Es ist auch kein Zufall, dass die CDU versucht, das Thema Mindestlohn noch vor dem Parteitag abzuräumen. Mit aller Macht versucht die Union, den Linken die beiden Themen aus der Hand zu schlagen. Denn hier sind die Konservativen und Neoliberalen beim Wahlvolk angreifbar. Wenn ein hart arbeitender Mensch in Deutschland nicht mehr in der Lage ist, seine Familie zu ernähren, dann ist das mit ökonomischen Argumenten allein nicht zu rechtfertigen. Wie soll ein Mensch akzeptieren und seinen Kindern erklären, dass sein Hungerlohn eben dem Spiel von Angebot und Nachfrage zu danken ist?

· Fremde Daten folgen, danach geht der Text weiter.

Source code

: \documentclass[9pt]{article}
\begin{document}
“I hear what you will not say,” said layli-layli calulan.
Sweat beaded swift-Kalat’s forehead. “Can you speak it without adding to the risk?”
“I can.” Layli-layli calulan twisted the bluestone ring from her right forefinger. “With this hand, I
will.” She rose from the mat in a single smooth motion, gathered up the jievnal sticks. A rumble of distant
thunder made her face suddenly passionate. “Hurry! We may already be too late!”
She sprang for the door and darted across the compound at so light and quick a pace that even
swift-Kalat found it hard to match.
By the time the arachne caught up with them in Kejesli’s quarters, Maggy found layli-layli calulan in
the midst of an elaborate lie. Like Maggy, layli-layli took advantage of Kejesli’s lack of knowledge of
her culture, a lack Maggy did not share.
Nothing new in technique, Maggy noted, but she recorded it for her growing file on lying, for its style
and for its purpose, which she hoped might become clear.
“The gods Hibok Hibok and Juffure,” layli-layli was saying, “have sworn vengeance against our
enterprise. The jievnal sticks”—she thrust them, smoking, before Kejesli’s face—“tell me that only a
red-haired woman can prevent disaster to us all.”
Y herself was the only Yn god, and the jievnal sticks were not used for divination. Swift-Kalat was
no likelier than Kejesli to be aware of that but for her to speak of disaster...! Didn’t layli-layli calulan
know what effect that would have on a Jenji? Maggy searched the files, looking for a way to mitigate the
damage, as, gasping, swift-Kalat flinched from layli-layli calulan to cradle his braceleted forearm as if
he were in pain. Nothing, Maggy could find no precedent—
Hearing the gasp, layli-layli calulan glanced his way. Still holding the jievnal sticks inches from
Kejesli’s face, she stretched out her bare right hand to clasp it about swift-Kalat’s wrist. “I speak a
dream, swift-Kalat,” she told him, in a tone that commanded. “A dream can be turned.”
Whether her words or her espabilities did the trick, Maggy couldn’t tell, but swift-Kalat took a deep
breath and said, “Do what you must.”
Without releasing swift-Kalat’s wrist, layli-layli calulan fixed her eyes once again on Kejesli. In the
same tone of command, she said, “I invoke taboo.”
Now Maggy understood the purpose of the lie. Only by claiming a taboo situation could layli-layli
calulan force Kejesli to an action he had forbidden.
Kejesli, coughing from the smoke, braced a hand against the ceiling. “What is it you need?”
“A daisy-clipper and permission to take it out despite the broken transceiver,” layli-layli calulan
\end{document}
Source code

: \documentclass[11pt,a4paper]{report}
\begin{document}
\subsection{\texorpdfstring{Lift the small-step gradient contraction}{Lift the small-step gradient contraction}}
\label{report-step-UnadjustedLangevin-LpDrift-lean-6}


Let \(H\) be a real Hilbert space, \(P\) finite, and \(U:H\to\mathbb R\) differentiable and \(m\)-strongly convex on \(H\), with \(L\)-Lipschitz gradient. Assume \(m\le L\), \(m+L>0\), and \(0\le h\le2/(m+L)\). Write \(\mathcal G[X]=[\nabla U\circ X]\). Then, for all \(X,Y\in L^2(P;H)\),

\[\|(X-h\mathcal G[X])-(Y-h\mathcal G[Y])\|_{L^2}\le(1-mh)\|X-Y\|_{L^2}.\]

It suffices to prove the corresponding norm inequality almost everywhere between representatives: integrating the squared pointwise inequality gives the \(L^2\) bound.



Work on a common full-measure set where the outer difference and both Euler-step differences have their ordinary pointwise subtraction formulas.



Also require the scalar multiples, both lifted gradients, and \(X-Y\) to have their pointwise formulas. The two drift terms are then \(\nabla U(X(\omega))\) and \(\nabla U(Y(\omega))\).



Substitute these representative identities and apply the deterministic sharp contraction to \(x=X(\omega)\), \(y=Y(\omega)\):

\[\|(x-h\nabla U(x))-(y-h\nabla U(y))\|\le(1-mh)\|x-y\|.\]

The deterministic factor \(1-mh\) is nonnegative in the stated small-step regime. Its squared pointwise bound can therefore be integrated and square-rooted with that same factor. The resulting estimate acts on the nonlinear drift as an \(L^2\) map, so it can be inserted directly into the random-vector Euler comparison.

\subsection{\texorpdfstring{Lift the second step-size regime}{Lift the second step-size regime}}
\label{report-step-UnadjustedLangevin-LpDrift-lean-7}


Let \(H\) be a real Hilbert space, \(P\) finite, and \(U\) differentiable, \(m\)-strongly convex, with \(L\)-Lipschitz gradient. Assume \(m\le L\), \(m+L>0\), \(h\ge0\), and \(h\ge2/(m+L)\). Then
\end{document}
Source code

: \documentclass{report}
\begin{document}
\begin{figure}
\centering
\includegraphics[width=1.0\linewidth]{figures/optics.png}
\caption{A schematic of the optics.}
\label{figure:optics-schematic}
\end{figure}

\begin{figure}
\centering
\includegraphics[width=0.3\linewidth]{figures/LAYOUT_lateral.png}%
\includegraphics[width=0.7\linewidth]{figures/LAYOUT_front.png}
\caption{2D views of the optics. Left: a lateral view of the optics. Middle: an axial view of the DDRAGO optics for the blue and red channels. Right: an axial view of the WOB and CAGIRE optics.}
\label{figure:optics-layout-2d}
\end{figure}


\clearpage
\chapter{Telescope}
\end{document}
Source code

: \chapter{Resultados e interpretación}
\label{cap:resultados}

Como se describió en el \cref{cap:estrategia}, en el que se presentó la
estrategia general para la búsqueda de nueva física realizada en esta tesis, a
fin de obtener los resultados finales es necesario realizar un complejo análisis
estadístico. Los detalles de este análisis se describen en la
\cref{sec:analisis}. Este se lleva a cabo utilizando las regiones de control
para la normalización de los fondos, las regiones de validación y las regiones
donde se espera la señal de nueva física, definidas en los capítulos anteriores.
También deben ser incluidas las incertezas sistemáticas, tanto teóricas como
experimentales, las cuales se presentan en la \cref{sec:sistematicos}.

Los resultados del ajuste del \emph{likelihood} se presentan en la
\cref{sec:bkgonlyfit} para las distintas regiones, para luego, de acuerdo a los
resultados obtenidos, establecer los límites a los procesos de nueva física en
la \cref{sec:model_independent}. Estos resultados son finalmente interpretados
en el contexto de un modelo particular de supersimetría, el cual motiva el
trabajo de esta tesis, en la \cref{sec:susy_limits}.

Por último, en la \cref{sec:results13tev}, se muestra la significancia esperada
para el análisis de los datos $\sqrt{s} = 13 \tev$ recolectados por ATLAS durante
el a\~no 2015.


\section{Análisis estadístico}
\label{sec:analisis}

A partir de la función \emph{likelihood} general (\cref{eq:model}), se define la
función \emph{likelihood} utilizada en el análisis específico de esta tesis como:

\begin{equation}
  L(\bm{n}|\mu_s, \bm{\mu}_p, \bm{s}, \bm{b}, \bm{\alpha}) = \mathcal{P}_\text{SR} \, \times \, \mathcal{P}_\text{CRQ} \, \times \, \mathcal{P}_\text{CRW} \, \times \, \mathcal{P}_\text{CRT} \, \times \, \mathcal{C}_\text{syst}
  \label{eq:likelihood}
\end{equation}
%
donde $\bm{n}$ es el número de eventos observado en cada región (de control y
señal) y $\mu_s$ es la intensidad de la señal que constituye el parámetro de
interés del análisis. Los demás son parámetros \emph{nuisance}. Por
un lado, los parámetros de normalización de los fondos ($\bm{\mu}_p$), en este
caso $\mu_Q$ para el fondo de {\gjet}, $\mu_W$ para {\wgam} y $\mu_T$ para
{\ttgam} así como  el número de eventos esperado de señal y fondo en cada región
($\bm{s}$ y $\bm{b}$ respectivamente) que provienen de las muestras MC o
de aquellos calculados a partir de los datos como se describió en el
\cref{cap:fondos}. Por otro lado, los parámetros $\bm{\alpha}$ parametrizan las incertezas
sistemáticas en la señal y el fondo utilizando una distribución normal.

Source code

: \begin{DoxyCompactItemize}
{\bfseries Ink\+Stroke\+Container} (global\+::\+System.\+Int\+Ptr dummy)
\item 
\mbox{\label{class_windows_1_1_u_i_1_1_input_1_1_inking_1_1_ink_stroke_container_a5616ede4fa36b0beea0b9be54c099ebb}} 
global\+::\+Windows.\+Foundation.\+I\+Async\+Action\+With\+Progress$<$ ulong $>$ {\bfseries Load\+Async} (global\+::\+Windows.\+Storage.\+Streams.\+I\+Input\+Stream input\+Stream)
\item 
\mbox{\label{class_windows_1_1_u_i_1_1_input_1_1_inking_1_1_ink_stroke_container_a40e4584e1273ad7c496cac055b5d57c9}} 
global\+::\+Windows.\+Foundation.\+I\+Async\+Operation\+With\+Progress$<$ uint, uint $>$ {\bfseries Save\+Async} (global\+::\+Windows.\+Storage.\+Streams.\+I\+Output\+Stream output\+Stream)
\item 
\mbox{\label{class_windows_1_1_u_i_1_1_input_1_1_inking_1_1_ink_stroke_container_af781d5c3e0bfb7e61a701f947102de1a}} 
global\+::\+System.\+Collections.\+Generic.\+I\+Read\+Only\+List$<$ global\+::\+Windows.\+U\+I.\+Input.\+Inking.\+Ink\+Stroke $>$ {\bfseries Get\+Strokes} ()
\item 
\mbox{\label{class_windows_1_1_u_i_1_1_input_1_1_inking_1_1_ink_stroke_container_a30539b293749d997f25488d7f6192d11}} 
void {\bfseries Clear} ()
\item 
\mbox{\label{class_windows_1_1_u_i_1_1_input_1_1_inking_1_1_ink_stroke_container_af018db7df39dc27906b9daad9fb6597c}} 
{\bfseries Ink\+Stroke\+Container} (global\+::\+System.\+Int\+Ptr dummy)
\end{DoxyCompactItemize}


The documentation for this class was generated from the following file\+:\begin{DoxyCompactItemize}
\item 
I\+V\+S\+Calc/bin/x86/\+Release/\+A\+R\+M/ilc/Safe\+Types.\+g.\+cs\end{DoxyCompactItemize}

Exorbitant hohe Managergehälter und mickrige Stundenlöhne von drei bis fünf Euro sind aber nicht allein moralisch zu verurteilen. Wenn Porsche-Chef Wiedeking vieltausendmal mehr verdient als eine Verkäuferin im Ruhrgebiet, dann hat das mit Leistungsprinzip nichts zu tun. Da hat Müntefering ja Recht. Dann ist das eine Pervertierung des Marktsystems. Und stellt es letztendlich bei den Menschen in Frage.
Dass Mindestlöhne und Maßhalte-Appelle in Wirtschaftskreisen und bei den Neoliberalen in der CDU auf Widerstand stoßen, nehmen die Strategen der Union dabei in Kauf. Sie wissen: Bei beiden Themen sind sie in der Defensive, beide bieten der SPD und vor allem der Linkspartei die Gelegenheit zu ständigen Attacken. Kommt der Mindestlohn, verliert die SPD das populärste und damit für die Union gefährlichste Wahlkampfthema.
Jenseits aller machtzynischen Polit-Strategien macht eine Gesellschaft, in der es weder obszön hohe noch beschämend kleine Einkommen gibt, auch ökonomisch Sinn: Ohne das Gefühl der Teilhabe aller Schichten kann ein Wirtschaftssystem letztlich nicht funktionieren. Oder wie Köhler sagt: "Sozialer Frieden ist allemal ein wichtiger Standortvorteil Deutschlands."